The only way I was able to get DMA stuck was when I (deliberately, as an experiment) mapped two streams to the same trigger...

> HAL_DMAPause()

What's that? Sounds suspicious. I can't find it in CubeF7 https://github.com/STMicroelectronics/STM32CubeF7/search?q=HAL_DMAPause

JW

MJ.1
MJ.1Author
Associate
October 22, 2020

Hi JW,

Thank you for your response! I mis-typed that one, it is actually "HAL_UART_DMAPause()" https://github.com/STMicroelectronics/STM32CubeF7/blob/79acbf8ec060d3ec751f2eaba6ee050269995357/Drivers/STM32F7xx_HAL_Driver/Src/stm32f7xx_hal_uart.c#L1440 . I have updated the initial question to clarify.

waclawek.jan
Super User
October 22, 2020

Avoid this function and report back if the problem persists.

JW

MJ.1
MJ.1Author
Associate
October 23, 2020

Hi JW,

I've replaced "HAL_UART_DMAPause()" and "HAL_UART_DMAResume()" with "CLEAR_BIT(huart2.Instance->CR3, USART_CR3_DMAR)" and "SET_BIT(huart2.Instance->CR3, USART_CR3_DMAR)" respectively. This has not helped the situation.

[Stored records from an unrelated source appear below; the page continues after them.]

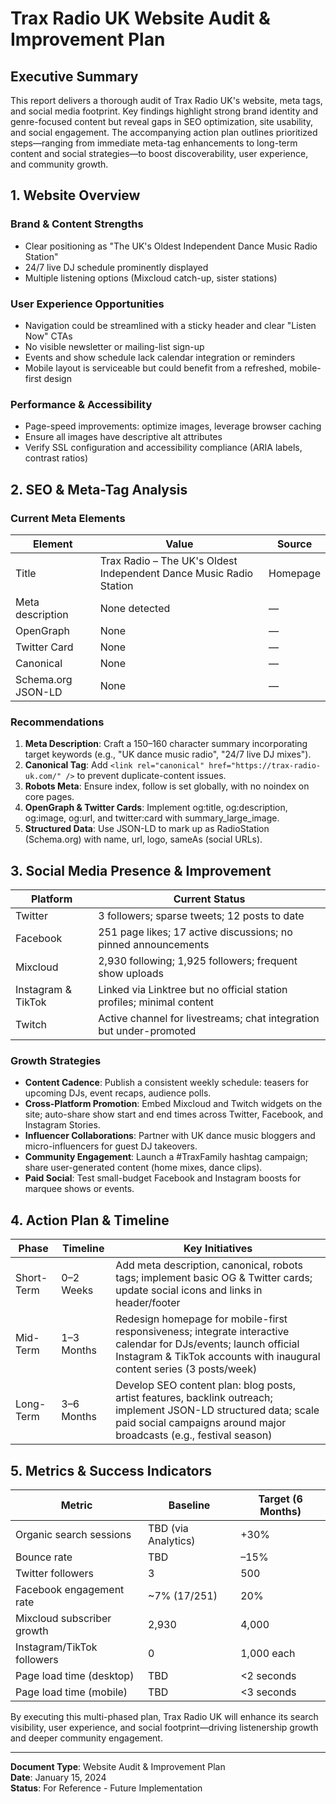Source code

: # Trax Radio UK Website Audit & Improvement Plan

## Executive Summary
This report delivers a thorough audit of Trax Radio UK's website, meta tags, and social media footprint. Key findings highlight strong brand identity and genre-focused content but reveal gaps in SEO optimization, site usability, and social engagement. The accompanying action plan outlines prioritized steps—ranging from immediate meta-tag enhancements to long-term content and social strategies—to boost discoverability, user experience, and community growth.

## 1. Website Overview

### Brand & Content Strengths
- Clear positioning as "The UK's Oldest Independent Dance Music Radio Station"
- 24/7 live DJ schedule prominently displayed
- Multiple listening options (Mixcloud catch-up, sister stations)

### User Experience Opportunities
- Navigation could be streamlined with a sticky header and clear "Listen Now" CTAs
- No visible newsletter or mailing-list sign-up
- Events and show schedule lack calendar integration or reminders
- Mobile layout is serviceable but could benefit from a refreshed, mobile-first design

### Performance & Accessibility
- Page-speed improvements: optimize images, leverage browser caching
- Ensure all images have descriptive alt attributes
- Verify SSL configuration and accessibility compliance (ARIA labels, contrast ratios)

## 2. SEO & Meta-Tag Analysis

### Current Meta Elements
| Element | Value | Source |
|---------|-------|--------|
| Title | Trax Radio – The UK's Oldest Independent Dance Music Radio Station | Homepage |
| Meta description | None detected | — |
| OpenGraph | None | — |
| Twitter Card | None | — |
| Canonical | None | — |
| Schema.org JSON-LD | None | — |

### Recommendations
1. **Meta Description**: Craft a 150–160 character summary incorporating target keywords (e.g., "UK dance music radio", "24/7 live DJ mixes").
2. **Canonical Tag**: Add `<link rel="canonical" href="https://trax-radio-uk.com/" />` to prevent duplicate-content issues.
3. **Robots Meta**: Ensure index, follow is set globally, with no noindex on core pages.
4. **OpenGraph & Twitter Cards**: Implement og:title, og:description, og:image, og:url, and twitter:card with summary_large_image.
5. **Structured Data**: Use JSON-LD to mark up as RadioStation (Schema.org) with name, url, logo, sameAs (social URLs).

## 3. Social Media Presence & Improvement

| Platform | Current Status |
|----------|----------------|
| Twitter | 3 followers; sparse tweets; 12 posts to date |
| Facebook | 251 page likes; 17 active discussions; no pinned announcements |
| Mixcloud | 2,930 following; 1,925 followers; frequent show uploads |
| Instagram & TikTok | Linked via Linktree but no official station profiles; minimal content |
| Twitch | Active channel for livestreams; chat integration but under-promoted |

### Growth Strategies
- **Content Cadence**: Publish a consistent weekly schedule: teasers for upcoming DJs, event recaps, audience polls.
- **Cross-Platform Promotion**: Embed Mixcloud and Twitch widgets on the site; auto-share show start and end times across Twitter, Facebook, and Instagram Stories.
- **Influencer Collaborations**: Partner with UK dance music bloggers and micro-influencers for guest DJ takeovers.
- **Community Engagement**: Launch a #TraxFamily hashtag campaign; share user-generated content (home mixes, dance clips).
- **Paid Social**: Test small-budget Facebook and Instagram boosts for marquee shows or events.

## 4. Action Plan & Timeline

| Phase | Timeline | Key Initiatives |
|-------|----------|-----------------|
| Short-Term | 0–2 Weeks | Add meta description, canonical, robots tags; implement basic OG & Twitter cards; update social icons and links in header/footer |
| Mid-Term | 1–3 Months | Redesign homepage for mobile-first responsiveness; integrate interactive calendar for DJs/events; launch official Instagram & TikTok accounts with inaugural content series (3 posts/week) |
| Long-Term | 3–6 Months | Develop SEO content plan: blog posts, artist features, backlink outreach; implement JSON-LD structured data; scale paid social campaigns around major broadcasts (e.g., festival season) |

## 5. Metrics & Success Indicators

| Metric | Baseline | Target (6 Months) |
|--------|----------|-------------------|
| Organic search sessions | TBD (via Analytics) | +30% |
| Bounce rate | TBD | –15% |
| Twitter followers | 3 | 500 |
| Facebook engagement rate | ~7% (17/251) | 20% |
| Mixcloud subscriber growth | 2,930 | 4,000 |
| Instagram/TikTok followers | 0 | 1,000 each |
| Page load time (desktop) | TBD | <2 seconds |
| Page load time (mobile) | TBD | <3 seconds |

By executing this multi-phased plan, Trax Radio UK will enhance its search visibility, user experience, and social footprint—driving listenership growth and deeper community engagement.

---

**Document Type**: Website Audit & Improvement Plan  
**Date**: January 15, 2024  
**Status**: For Reference - Future Implementation 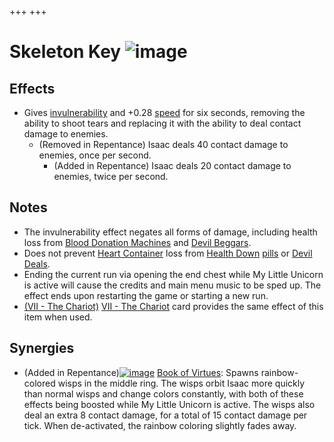 +++
+++

 # Skeleton Key ![image](/image/Skeleton_Key.png) 


Effects
---------


* Gives [invulnerability](/wiki/Invulnerability "Invulnerability") and +0.28 [speed](/wiki/Speed "Speed") for six seconds, removing the ability to shoot tears and replacing it with the ability to deal contact damage to enemies.
	+ (Removed in Repentance) Isaac deals 40 contact damage to enemies, once per second.
		- (Added in Repentance) Isaac deals 20 contact damage to enemies, twice per second.


Notes
-------


* The invulnerability effect negates all forms of damage, including health loss from [Blood Donation Machines](/wiki/Blood_Donation_Machine "Blood Donation Machine") and [Devil Beggars](/wiki/Devil_Beggar "Devil Beggar").
* Does not prevent [Heart Container](/wiki/Heart_Container "Heart Container") loss from [Health Down](/wiki/Health_Down "Health Down") [pills](/wiki/Pills "Pills") or [Devil Deals](/wiki/Devil_Room "Devil Room").
* Ending the current run via opening the end chest while My Little Unicorn is active will cause the credits and main menu music to be sped up. The effect ends upon restarting the game or starting a new run.
* [(VII - The Chariot)](/wiki/Cards_and_Runes "VII - The Chariot") [VII - The Chariot](/wiki/Cards_and_Runes "Cards and Runes") card provides the same effect of this item when used.


Synergies
-----------


* (Added in Repentance)[![image](/image/Book_of_Virtues.png)](/wiki/Book_of_Virtues "Book of Virtues") [Book of Virtues](/wiki/Book_of_Virtues "Book of Virtues"): Spawns rainbow-colored wisps in the middle ring. The wisps orbit Isaac more quickly than normal wisps and change colors constantly, with both of these effects being boosted while My Little Unicorn is active. The wisps also deal an extra 8 contact damage, for a total of 15 contact damage per tick. When de-activated, the rainbow coloring slightly fades away.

Unfortunately, I don't think I can remove DMA Pause / Resume entirely, as I rely on them for flow control while the system is under load. I know for a fact that I am successfully pausing / resuming thousands of times before DMA gets stuck. It's my understanding that I should be able to consistently perform UART flow control in this manner.

Here is a snippet of my USART Rx routines, I've put in fairly heavy locking just to be sure.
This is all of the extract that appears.